JISHOU, HUNAN, CHINA — Let’s see if I can wrap up my travelogue before classes start in a few days.
As you probably have guessed, Singapore was my next destination after Penang. My friends who have been there praised this city as a good place to visit, and since I was in the neighborhood (so to speak), I decided to spend a few days there.
It was not nearly enough. Singapore is like Hong Kong, or New York City, or any other big metropolis. There’s so much to see and do, that even locals have not seen or done it all.
My plan was to spend Chinese New Year there, as I knew Singapore would have a massive fireworks display on Feb. 7. There were at least two, one in Chinatown and one on the waterfront, and in the end, I saw neither one.
I had not counted on one major factor: the crowds. Navigating the crush of people in Chinatown just got to me, and round about 10 pm, I decided to bail out and head back to my airbnb place in Little India. So, I can’t offer any photos of massive fireworks displays.
Which is not to say Chinatown was a waste of time. Of course, I have experienced the Chinese New Year in China, but the experience in Singapore was different.

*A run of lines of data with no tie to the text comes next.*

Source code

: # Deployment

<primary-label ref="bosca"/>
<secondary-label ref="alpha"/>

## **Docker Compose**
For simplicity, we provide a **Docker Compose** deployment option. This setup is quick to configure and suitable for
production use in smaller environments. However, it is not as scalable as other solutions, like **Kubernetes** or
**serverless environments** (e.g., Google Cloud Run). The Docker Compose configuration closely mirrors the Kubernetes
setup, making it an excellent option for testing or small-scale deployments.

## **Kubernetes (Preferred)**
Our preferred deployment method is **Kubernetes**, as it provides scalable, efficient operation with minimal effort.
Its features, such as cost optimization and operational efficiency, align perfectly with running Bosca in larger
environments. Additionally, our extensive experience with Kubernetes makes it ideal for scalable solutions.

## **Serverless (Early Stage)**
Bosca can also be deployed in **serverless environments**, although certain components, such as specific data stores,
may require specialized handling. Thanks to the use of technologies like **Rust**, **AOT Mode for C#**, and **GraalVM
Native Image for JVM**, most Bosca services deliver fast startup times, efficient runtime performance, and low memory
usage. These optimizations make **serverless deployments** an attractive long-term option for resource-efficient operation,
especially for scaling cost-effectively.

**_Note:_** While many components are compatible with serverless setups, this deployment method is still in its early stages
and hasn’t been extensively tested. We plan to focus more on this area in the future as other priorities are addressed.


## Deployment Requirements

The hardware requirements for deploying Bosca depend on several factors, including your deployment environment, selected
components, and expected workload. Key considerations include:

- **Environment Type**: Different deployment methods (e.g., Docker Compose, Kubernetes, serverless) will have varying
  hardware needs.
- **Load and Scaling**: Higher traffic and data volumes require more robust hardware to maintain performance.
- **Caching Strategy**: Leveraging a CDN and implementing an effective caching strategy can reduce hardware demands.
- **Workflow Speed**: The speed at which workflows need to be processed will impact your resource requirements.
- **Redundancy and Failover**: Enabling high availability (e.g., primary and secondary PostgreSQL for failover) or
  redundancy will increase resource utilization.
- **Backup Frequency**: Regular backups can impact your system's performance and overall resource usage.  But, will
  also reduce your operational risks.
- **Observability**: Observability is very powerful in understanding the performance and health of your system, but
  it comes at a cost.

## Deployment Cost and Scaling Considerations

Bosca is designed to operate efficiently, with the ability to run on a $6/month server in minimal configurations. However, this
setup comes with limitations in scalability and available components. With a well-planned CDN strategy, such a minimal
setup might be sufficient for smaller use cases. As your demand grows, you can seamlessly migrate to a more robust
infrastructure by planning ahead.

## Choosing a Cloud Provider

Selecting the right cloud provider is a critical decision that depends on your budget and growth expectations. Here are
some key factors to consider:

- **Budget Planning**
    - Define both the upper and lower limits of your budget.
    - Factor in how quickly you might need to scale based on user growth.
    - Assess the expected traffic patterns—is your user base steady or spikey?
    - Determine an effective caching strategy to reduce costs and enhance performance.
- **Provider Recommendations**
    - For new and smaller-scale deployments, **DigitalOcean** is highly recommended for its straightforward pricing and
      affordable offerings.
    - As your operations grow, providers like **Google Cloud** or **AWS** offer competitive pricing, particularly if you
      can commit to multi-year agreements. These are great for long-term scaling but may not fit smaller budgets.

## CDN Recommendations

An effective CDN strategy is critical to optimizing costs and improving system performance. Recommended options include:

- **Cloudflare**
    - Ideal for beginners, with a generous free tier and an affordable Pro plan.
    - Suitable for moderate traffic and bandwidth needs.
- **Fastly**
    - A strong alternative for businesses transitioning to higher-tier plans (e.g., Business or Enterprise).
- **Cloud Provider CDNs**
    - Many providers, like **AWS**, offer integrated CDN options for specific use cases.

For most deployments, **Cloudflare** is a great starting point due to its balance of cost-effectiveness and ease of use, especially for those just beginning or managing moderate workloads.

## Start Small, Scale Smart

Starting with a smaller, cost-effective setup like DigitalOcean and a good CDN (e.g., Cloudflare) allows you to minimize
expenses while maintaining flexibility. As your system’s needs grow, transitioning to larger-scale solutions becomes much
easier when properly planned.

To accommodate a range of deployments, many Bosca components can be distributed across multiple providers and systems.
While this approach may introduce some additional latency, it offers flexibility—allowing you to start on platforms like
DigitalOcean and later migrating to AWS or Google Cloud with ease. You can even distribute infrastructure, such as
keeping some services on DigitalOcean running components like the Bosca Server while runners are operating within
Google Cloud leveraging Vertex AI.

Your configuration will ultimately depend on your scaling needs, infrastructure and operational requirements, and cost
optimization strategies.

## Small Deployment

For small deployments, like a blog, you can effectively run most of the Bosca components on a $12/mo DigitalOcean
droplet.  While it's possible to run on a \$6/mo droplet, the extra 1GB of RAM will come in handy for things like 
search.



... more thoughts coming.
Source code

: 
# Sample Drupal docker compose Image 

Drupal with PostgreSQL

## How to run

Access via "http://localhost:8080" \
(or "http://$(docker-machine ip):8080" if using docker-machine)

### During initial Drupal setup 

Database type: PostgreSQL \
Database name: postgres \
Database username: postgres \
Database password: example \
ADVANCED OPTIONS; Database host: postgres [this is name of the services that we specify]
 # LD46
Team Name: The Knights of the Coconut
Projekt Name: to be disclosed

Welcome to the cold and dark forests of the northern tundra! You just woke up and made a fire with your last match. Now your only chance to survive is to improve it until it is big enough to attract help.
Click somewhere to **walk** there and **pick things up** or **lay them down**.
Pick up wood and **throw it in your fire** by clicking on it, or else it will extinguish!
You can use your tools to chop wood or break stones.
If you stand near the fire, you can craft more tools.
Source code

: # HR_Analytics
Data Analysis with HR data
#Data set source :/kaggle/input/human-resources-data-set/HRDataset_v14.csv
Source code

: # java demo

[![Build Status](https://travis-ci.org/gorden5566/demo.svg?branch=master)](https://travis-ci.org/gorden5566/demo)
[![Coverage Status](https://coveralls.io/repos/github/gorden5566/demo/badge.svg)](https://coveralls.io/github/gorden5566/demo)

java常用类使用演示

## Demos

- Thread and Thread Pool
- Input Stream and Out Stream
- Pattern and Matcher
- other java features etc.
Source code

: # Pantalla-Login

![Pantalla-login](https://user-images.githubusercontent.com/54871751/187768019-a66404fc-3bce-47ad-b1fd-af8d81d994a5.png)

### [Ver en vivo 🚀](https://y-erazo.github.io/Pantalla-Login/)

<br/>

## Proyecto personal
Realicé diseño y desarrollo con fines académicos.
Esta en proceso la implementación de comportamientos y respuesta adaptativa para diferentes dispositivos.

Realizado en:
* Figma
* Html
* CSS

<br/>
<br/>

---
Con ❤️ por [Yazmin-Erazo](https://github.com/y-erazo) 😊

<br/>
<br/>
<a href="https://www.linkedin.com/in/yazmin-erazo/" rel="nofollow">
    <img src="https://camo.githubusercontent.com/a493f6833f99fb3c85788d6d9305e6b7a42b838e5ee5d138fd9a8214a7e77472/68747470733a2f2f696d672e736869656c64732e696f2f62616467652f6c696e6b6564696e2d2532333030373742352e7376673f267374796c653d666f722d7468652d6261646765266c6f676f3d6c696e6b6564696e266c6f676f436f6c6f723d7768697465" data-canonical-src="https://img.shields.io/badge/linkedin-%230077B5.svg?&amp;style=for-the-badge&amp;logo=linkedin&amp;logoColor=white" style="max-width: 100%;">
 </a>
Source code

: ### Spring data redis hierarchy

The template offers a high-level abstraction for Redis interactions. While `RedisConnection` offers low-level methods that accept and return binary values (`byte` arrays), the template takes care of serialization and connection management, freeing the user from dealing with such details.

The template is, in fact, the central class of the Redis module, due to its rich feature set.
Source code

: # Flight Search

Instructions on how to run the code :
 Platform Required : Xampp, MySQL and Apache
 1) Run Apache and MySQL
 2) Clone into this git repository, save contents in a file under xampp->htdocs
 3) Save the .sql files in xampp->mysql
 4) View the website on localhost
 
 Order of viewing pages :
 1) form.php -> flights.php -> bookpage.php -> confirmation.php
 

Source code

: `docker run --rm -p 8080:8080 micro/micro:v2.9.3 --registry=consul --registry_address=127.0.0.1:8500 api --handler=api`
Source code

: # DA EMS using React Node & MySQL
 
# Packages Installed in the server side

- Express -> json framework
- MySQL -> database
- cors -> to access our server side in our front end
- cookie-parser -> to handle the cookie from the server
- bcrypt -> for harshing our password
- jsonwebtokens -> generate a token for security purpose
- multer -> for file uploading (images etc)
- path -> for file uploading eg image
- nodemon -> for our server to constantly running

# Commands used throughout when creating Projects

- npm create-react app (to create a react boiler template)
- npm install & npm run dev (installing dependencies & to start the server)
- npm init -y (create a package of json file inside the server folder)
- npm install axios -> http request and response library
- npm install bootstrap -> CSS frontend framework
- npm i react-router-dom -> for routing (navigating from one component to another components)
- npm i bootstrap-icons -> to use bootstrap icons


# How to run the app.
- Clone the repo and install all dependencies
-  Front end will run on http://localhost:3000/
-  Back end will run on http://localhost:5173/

It was more intense, at least in Chinatown, because all the activity — shopping, music, schmoozing, eating, drinking, etc., were concentrated in a few square blocks, rather than an entire country.
There were two sound stages, one sponsored by the community and another by media companies. The community performances were by amateurs, and one lady’s singing was so bad I had to retreat to preserve my sanity. The professional performances were better, but they started at 9:30 pm, so I only caught a little bit before I checked out for the night.
From Penang, I had three choices to reach Singapore: bus, train or plane. The bus trip, while quite cheap, would take 12 hours. No way, no how. Train tickets were all booked up. So, I flew there on AirAsia for just $40, about twice the cost of the bus ticket, and way faster (90 minutes).
Arriving mid-afternoon on the 6th, I had time to settle in my airbnb room and do some exploring of the neighborhood. My plan was to explore Chinatown, soak up the CNY atmosphere, and also see some of the sights. Rain on the 8th and 9th put a damper on some my plans, but what I did I enjoyed doing, and I got enough of sense of Singapore that I want to return to continue the adventure.
Like Malaysia, to which it used to be part of, Singapore is a multicultural city. There are sizable populations of Indians, Chinese, Europeans, Southeast Asians, and the native Malays, of course. So, there’s lots of food possibilities (I love chicken rice!), but I gravitated toward Indian, Malay and believe it or not, Western. Chinese food I can eat 10 months out of the year, so eating Chinese in Singapore, while very good, was not high on my priority list.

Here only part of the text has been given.